61

The drawing room on Connaught Avenue had a touch of Noel Coward on that evening of the last month of 1942. Halifax was buried in snow, and some feeble Christmas lights were bravely twinkling in a few frozen and ice-patterned windows. Banks of snow were piled on the sidewalks, between which yellow tramcars defiantly clanged their way, emitting blue sparks from the trolley wires overhead and passing like lighted galleons in the night. The Haligonian scene could have been duplicated in Glasgow or Archangel or Oslo, like a dreary overexposed black-and-white photograph.

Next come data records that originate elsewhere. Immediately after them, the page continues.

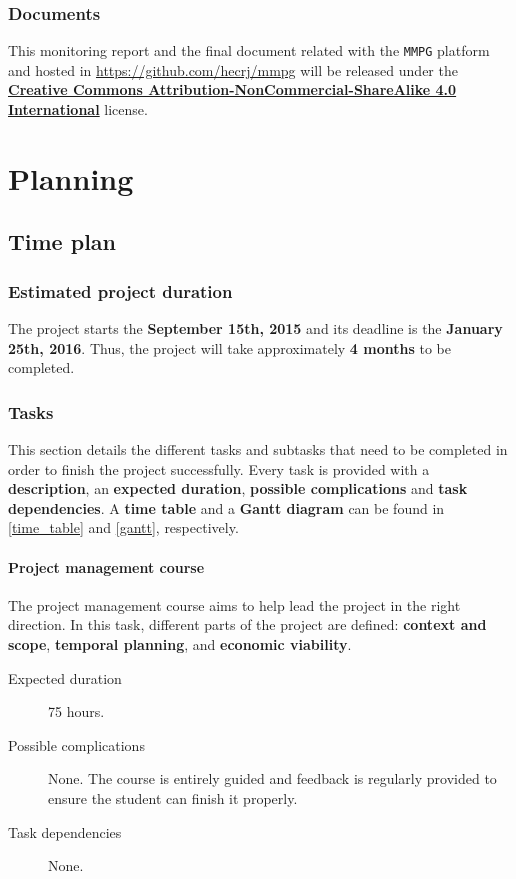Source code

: \documentclass[a4paper,11pt,titlepage,abstract,numbers=noenddot,automark,mnsy,intlimits,rgb,dvipsnames]{report}
\begin{document}
\section{Documents}
This monitoring report and the final document related with the \texttt{MMPG} platform and hosted in
\url{https://github.com/hecrj/mmpg} will be released under the
\href{http://creativecommons.org/licenses/by-nc-sa/4.0/legalcode.txt}{\textbf{Creative Commons Attribution-NonCommercial-ShareAlike 4.0 International}}
license.
\clearpage
\part{Planning}
\chapter{Time plan}
\section{Estimated project duration}
The project starts the \textbf{September 15th, 2015} and its deadline is the \textbf{January 25th, 2016}. Thus,
the project will take approximately \textbf{4 months} to be completed.
\section{Tasks}
This section details the different tasks and subtasks that need to be completed in order
to finish the project successfully. Every task is provided with a \textbf{description}, an \textbf{expected duration},
\textbf{possible complications} and \textbf{task dependencies}. A \textbf{time table} and a \textbf{Gantt diagram}
can be found in \autoref{time_table} and \autoref{gantt}, respectively.
\subsection{Project management course}
The project management course aims to help lead the project in the right direction. In this task,
different parts of the project are defined: \textbf{context and scope}, \textbf{temporal planning}, and
\textbf{economic viability}.
\begin{description}
\item[Expected duration]
75 hours.
\item[Possible complications]
None. The course is entirely guided and feedback is
  regularly provided to ensure the student can finish it properly.
\item[Task dependencies]
None.
\end{description}
\end{document}
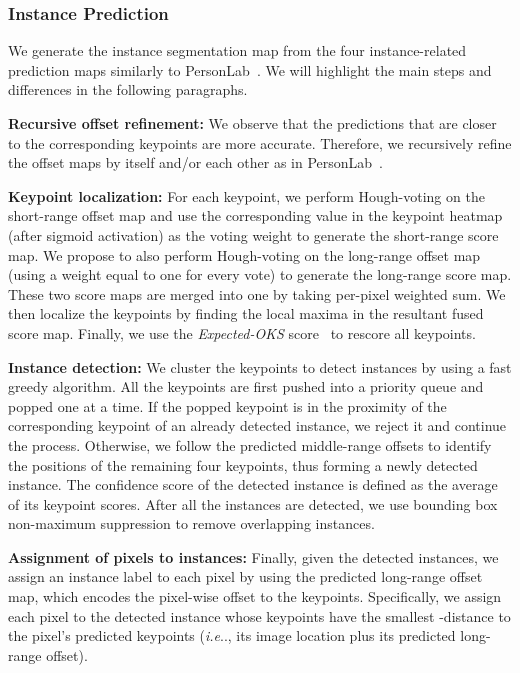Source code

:\documentclass[10pt,twocolumn,letterpaper]{article}
\makeatletter
\def\@onedot{\ifx\@let@token.\else.\null\fi\xspace}
\DeclareRobustCommand\onedot{\futurelet\@let@token\@onedot}
\def\ie{\emph{i.e}\onedot} \def\Ie{\emph{I.e}\onedot}
\makeatother
\begin{document}
\subsubsection{Instance Prediction}
\label{sec:fuse_instance}
We generate the instance segmentation map from the four instance-related prediction maps similarly to PersonLab~\cite{papandreou2018personlab}. We will highlight the main steps and differences in the following paragraphs.

\textbf{Recursive offset refinement:} We observe that the predictions that are closer to the corresponding keypoints are more accurate. Therefore, we recursively refine the offset maps by itself and/or each other as in PersonLab~\cite{papandreou2018personlab}.

\textbf{Keypoint localization:} For each keypoint, we perform Hough-voting on the short-range offset map and use the corresponding value in the keypoint heatmap (after sigmoid activation) as the voting weight to generate the short-range score map. We propose to also perform Hough-voting on the long-range offset map (using a weight equal to one for every vote) to generate the long-range score map. These two score maps are merged into one by taking per-pixel weighted sum. We then localize the keypoints by finding the local maxima in the resultant fused score map. Finally, we use the \emph{Expected-OKS} score~\cite{papandreou2018personlab} to rescore all keypoints.

\textbf{Instance detection: } We cluster the keypoints to detect instances by using a fast greedy algorithm. All the keypoints are first pushed into a priority queue and popped one at a time. If the popped keypoint is in the proximity of the corresponding keypoint of an already detected instance, we reject it and continue the process. Otherwise, we follow the predicted middle-range offsets to identify the positions of the remaining four keypoints, thus forming a newly detected instance. The confidence score of the detected instance is defined as the average of its keypoint scores. After all the instances are detected, we use bounding box non-maximum suppression to remove overlapping instances.

\textbf{Assignment of pixels to instances:} Finally, given the detected instances, we assign an instance label to each pixel by using the predicted long-range offset map, which encodes the pixel-wise offset to the keypoints. Specifically, we assign each pixel to the detected instance whose keypoints have the smallest -distance to the pixel's predicted keypoints (\ie, its image location plus its predicted long-range offset).
\end{document}
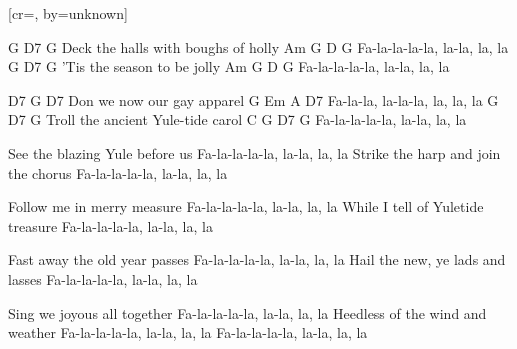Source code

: 
    [cr={}, by={unknown}]

    \beginverse

    G D7 G
    Deck the halls with boughs of holly
    Am G D G
    Fa-la-la-la-la, la-la, la, la
    G D7 G
    ’Tis the season to be jolly
    Am G D G
    Fa-la-la-la-la, la-la, la, la

    D7 G D7
    Don we now our gay apparel
    G Em A D7
    Fa-la-la, la-la-la, la, la, la
    G D7 G
    Troll the ancient Yule-tide carol
    C G D7 G
    Fa-la-la-la-la, la-la, la, la

    See the blazing Yule before us
    Fa-la-la-la-la, la-la, la, la
    Strike the harp and join the chorus
    Fa-la-la-la-la, la-la, la, la

    Follow me in merry measure
    Fa-la-la-la-la, la-la, la, la
    While I tell of Yuletide treasure
    Fa-la-la-la-la, la-la, la, la

    Fast away the old year passes
    Fa-la-la-la-la, la-la, la, la
    Hail the new, ye lads and lasses
    Fa-la-la-la-la, la-la, la, la

    Sing we joyous all together
    Fa-la-la-la-la, la-la, la, la
    Heedless of the wind and weather
    Fa-la-la-la-la, la-la, la, la
    Fa-la-la-la-la, la-la, la, la


    \endverse

    \endsong


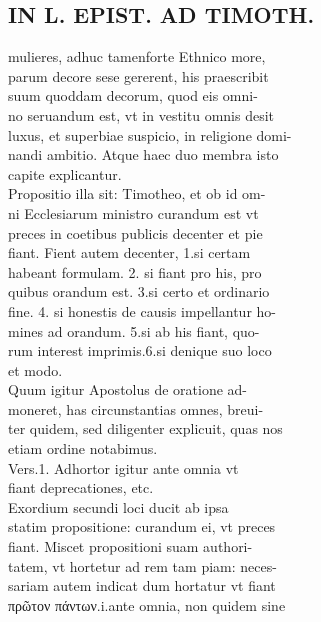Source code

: \documentclass{article}
\begin{document}
\begin{pages}
\section*{IN L. EPIST. AD TIMOTH. \\
                }
mulieres, adhuc tamenforte Ethnico more, \\
                parum decore sese gererent, his praescribit \\
                suum quoddam decorum, quod eis omni- \\
                no seruandum est, vt in vestitu omnis desit \\
                luxus, et superbiae suspicio, in religione domi- \\
                nandi ambitio. Atque haec duo membra isto \\
                capite explicantur. \\
                Propositio illa sit: Timotheo, et ob id om- \\
                ni Ecclesiarum ministro curandum est vt \\
                preces in coetibus publicis decenter et pie \\
                fiant. Fient autem decenter, 1.si certam \\
                habeant formulam. 2. si fiant pro his, pro \\
                quibus orandum est. 3.si certo et ordinario \\
                fine. 4. si honestis de causis impellantur ho- \\
                mines ad orandum. 5.si ab his fiant, quo- \\
                rum interest imprimis.6.si denique suo loco \\
                et modo. \\
                Quum igitur Apostolus de oratione ad- \\
                moneret, has circunstantias omnes, breui- \\
                ter quidem, sed diligenter explicuit, quas nos \\
                etiam ordine notabimus. \\
                Vers.1. Adhortor igitur ante omnia vt \\
                fiant deprecationes, etc. \\
                Exordium secundi loci ducit ab ipsa \\
                statim propositione: curandum ei, vt preces \\
                fiant. Miscet propositioni suam authori- \\
                tatem, vt hortetur ad rem tam piam: neces- \\
                sariam autem indicat dum hortatur vt fiant \\
                πρῶτον πάντων.i.ante omnia, non quidem sine \\
                

\end{pages}
\end{document}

The wheels of the black staff car spun and the chains clanked, but the driver managed to get the car parked out front. Patrick then climbed over the snowbank and up the shovelled walk to his old house. A steward in a white jacket opened the door, and the captain’s wife offered her hand. Patrick surrendered his greatcoat carefully, adjusted the aiguillettes, and patted his hair before the hall mirror. A winding staircase led upstairs, and the dining room to his left was still candlelit, and indicated the inevitable ruins of a good dinner. Mrs. Bayard smiled bravely, like the survivor of a great ordeal.

“I am sure that you know your way around,” she said, glancing at the golden aiguillettes. “Our guests are in here.” She gestured and then twitched nervously as the steward dropped a cup in the kitchen.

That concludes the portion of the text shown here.